3.2. Dilution Rate Signal-to-Noise Ratio Analysis

The dilution rate is a core indicator for evaluating the forming quality of cladding layers: the smaller the dilution rate, the lower the degree of fusion between the substrate material and the reinforcement phase material, and the better the reinforcement performance of the cladding layer. Its calculation formula is usually expressed as $D=h/(h+H)$. Here, h represents the melt pool depth (mm), and H represents the melt height (mm). Figure 5 shows the distribution of mean signal-to-noise ratios corresponding to various process parameters under different WC contents. When the WC content is 0%, with the increase in laser power (P) and powder feeding speed, the signal-to-noise ratio decreases, while the scanning speed (V) affects the signal-to-noise ratio by first increasing and then decreasing. Based on the principle of maximizing the signal-to-noise ratio, the optimal process parameters for this composition can be determined as P1F1S3. Similarly, parameter optimization is conducted for other WC contents, yielding the following results: for 20% WC content, the optimal parameters are P1F2S2; for 40% WC content, P1F2S2; for 60% WC content, P1F3S3; and for 80% WC content, P1F2S1. Comparative analysis of the same parameters with different WC contents shows that for the dilution rate, which characterizes the cladding quality, laser power is always the primary influencing factor; however, as WC content gradually increases, the influence weight of powder feeding speed gradually exceeds that of scanning speed.

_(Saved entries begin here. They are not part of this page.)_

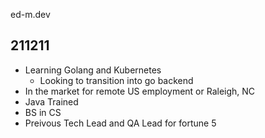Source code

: ed-m.dev
## 211211
- Learning Golang and Kubernetes 
	- Looking to transition into go backend 
- In the market  for remote US employment or Raleigh, NC 
- Java Trained 
- BS in CS 
- Preivous Tech Lead and QA Lead for fortune 5 


  
<!---
Ed-Mar/Ed-Mar is a ✨ special ✨ repository because its `README.md` (this file) appears on your GitHub profile.
You can click the Preview link to take a look at your changes.
--->
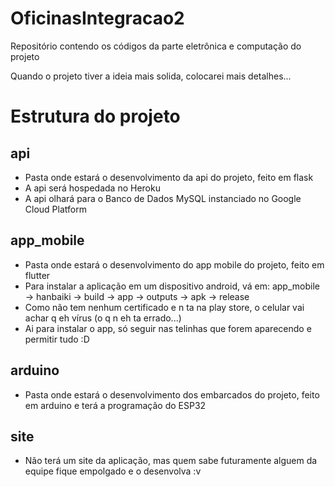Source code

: # OficinasIntegracao2
Repositório contendo os códigos da parte eletrônica e computação do projeto

Quando o projeto tiver a ideia mais solida, colocarei mais detalhes...

# Estrutura do projeto

## api

- Pasta onde estará o desenvolvimento da api do projeto, feito em flask
- A api será hospedada no Heroku
- A api olhará para o Banco de Dados MySQL instanciado no Google Cloud Platform

## app_mobile

- Pasta onde estará o desenvolvimento do app mobile do projeto, feito em flutter
- Para instalar a aplicação em um dispositivo android, vá em: app_mobile -> hanbaiki -> build -> app -> outputs -> apk -> release
- Como não tem nenhum certificado e n ta na play store, o celular vai achar q eh vírus (o q n eh ta errado...)
- Ai para instalar o app, só seguir nas telinhas que forem aparecendo e permitir tudo :D

## arduino

- Pasta onde estará o desenvolvimento dos embarcados do projeto, feito em arduino e terá a programação do ESP32

## site

- Não terá um site da aplicação, mas quem sabe futuramente alguem da equipe fique empolgado e o desenvolva :v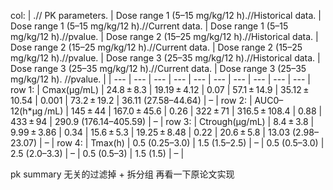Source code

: col: |  .// PK parameters. | Dose range 1 (5–15 mg/kg/12 h).//Historical data. | Dose range 1 (5–15 mg/kg/12 h).//Current data. | Dose range 1 (5–15 mg/kg/12 h).//pvalue. | Dose range 2 (15–25 mg/kg/12 h).//Historical data. | Dose range 2 (15–25 mg/kg/12 h).//Current data. | Dose range 2 (15–25 mg/kg/12 h).//pvalue. | Dose range 3 (25–35 mg/kg/12 h).//Historical data. | Dose range 3 (25–35 mg/kg/12 h).//Current data. | Dose range 3 (25–35 mg/kg/12 h). //pvalue.  |
 | --- | --- | --- | --- | --- | --- | --- | --- | --- | --- |
row 1: | Cmax(µg/mL) | 24.8 ± 8.3 | 19.19 ± 4.12 | 0.07 | 57.1 ± 14.9 | 35.12 ± 10.54 | 0.001 | 73.2 ± 19.2 | 36.11 (27.58–44.64) | – |
row 2: | AUC0–12(h*µg /mL) | 145 ± 44 | 167.0 ± 45.6 | 0.26 | 322 ± 71 | 316.5 ± 108.4 | 0.88 | 433 ± 94 | 290.9 (176.14–405.59) | – |
row 3: | Ctrough(µg/mL) | 8.4 ± 3.8 | 9.99 ± 3.86 | 0.34 | 15.6 ± 5.3 | 19.25 ± 8.48 | 0.22 | 20.6 ± 5.8 | 13.03 (2.98–23.07) | – |
row 4: | Tmax(h) | 0.5 (0.25–3.0) | 1.5 (1.5–2.5) | – | 0.5 (0.5–3.0) | 2.5 (2.0–3.3) | – | 0.5 (0.5–3) | 1.5 (1.5) | – |

pk summary 无关的过滤掉 + 拆分组
再看一下原论文实现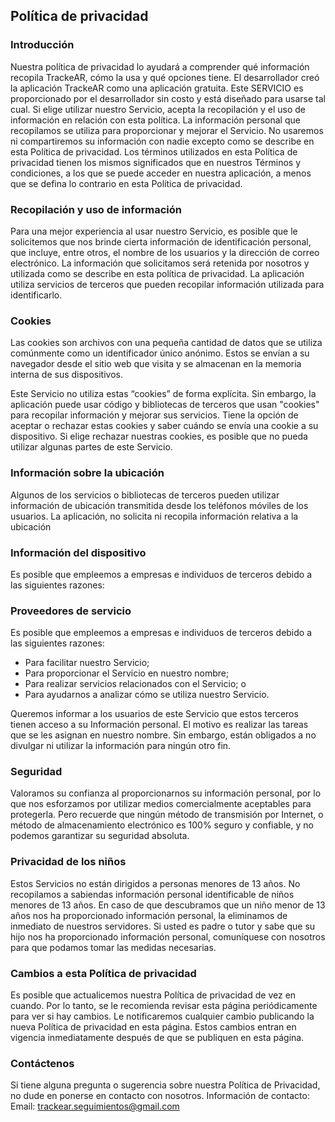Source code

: ## Política de privacidad

### Introducción

Nuestra política de privacidad lo ayudará a comprender qué información recopila TrackeAR, cómo la usa y qué opciones tiene.
El desarrollador creó la aplicación TrackeAR como una aplicación gratuita. Este SERVICIO es proporcionado por el desarrollador sin costo y está diseñado para usarse tal cual.
Si elige utilizar nuestro Servicio, acepta la recopilación y el uso de información en relación con esta política. La información personal que recopilamos se utiliza para proporcionar y mejorar el Servicio. No usaremos ni compartiremos su información con nadie excepto como se describe en esta Política de privacidad.
Los términos utilizados en esta Política de privacidad tienen los mismos significados que en nuestros Términos y condiciones, a los que se puede acceder en nuestra aplicación, a menos que se defina lo contrario en esta Política de privacidad.

### Recopilación y uso de información

Para una mejor experiencia al usar nuestro Servicio, es posible que le solicitemos que nos brinde cierta información de identificación personal, que incluye, entre otros, el nombre de los usuarios y la dirección de correo electrónico. La información que solicitamos será retenida por nosotros y utilizada como se describe en esta política de privacidad.
La aplicación utiliza servicios de terceros que pueden recopilar información utilizada para identificarlo.

### Cookies

Las cookies son archivos con una pequeña cantidad de datos que se utiliza comúnmente como un identificador único anónimo. Estos se envían a su navegador desde el sitio web que visita y se almacenan en la memoria interna de sus dispositivos.

Este Servicio no utiliza estas “cookies” de forma explícita. Sin embargo, la aplicación puede usar código y bibliotecas de terceros que usan "cookies" para recopilar información y mejorar sus servicios. Tiene la opción de aceptar o rechazar estas cookies y saber cuándo se envía una cookie a su dispositivo. Si elige rechazar nuestras cookies, es posible que no pueda utilizar algunas partes de este Servicio.

### Información sobre la ubicación

Algunos de los servicios o bibliotecas de terceros pueden utilizar información de ubicación transmitida desde los teléfonos móviles de los usuarios. La aplicación, no solicita ni recopila información relativa a la ubicación

### Información del dispositivo

Es posible que empleemos a empresas e individuos de terceros debido a las siguientes razones:

### Proveedores de servicio

Es posible que empleemos a empresas e individuos de terceros debido a las siguientes razones:

- Para facilitar nuestro Servicio;
- Para proporcionar el Servicio en nuestro nombre;
- Para realizar servicios relacionados con el Servicio; o
- Para ayudarnos a analizar cómo se utiliza nuestro Servicio.

Queremos informar a los usuarios de este Servicio que estos terceros tienen acceso a su Información personal. El motivo es realizar las tareas que se les asignan en nuestro nombre. Sin embargo, están obligados a no divulgar ni utilizar la información para ningún otro fin.

### Seguridad

Valoramos su confianza al proporcionarnos su información personal, por lo que nos esforzamos por utilizar medios comercialmente aceptables para protegerla. Pero recuerde que ningún método de transmisión por Internet, o método de almacenamiento electrónico es 100% seguro y confiable, y no podemos garantizar su seguridad absoluta.

### Privacidad de los niños

Estos Servicios no están dirigidos a personas menores de 13 años. No recopilamos a sabiendas información personal identificable de niños menores de 13 años. En caso de que descubramos que un niño menor de 13 años nos ha proporcionado información personal, la eliminamos de inmediato de nuestros servidores. Si usted es padre o tutor y sabe que su hijo nos ha proporcionado información personal, comuníquese con nosotros para que podamos tomar las medidas necesarias.

### Cambios a esta Política de privacidad

Es posible que actualicemos nuestra Política de privacidad de vez en cuando. Por lo tanto, se le recomienda revisar esta página periódicamente para ver si hay cambios. Le notificaremos cualquier cambio publicando la nueva Política de privacidad en esta página. Estos cambios entran en vigencia inmediatamente después de que se publiquen en esta página.

### Contáctenos

Si tiene alguna pregunta o sugerencia sobre nuestra Política de Privacidad, no dude en ponerse en contacto con nosotros.
Información de contacto:  
Email: trackear.seguimientos@gmail.com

To facilitate the quantitative analysis of the combined effect of laser power and scanning speed, the key variable of line energy (E) is introduced, with its calculation formula being $E=P/V$. Here, E represents line energy (W·min/mm), P represents laser power (W), and V represents scanning speed (mm/s). Therefore, by reasonably controlling the powder feeding speed and laser power, it can effectively prevent excessive accumulation of line energy and reduce the volume of base material melting, thereby decreasing the dilution rate and optimizing the cladding layer performance [28].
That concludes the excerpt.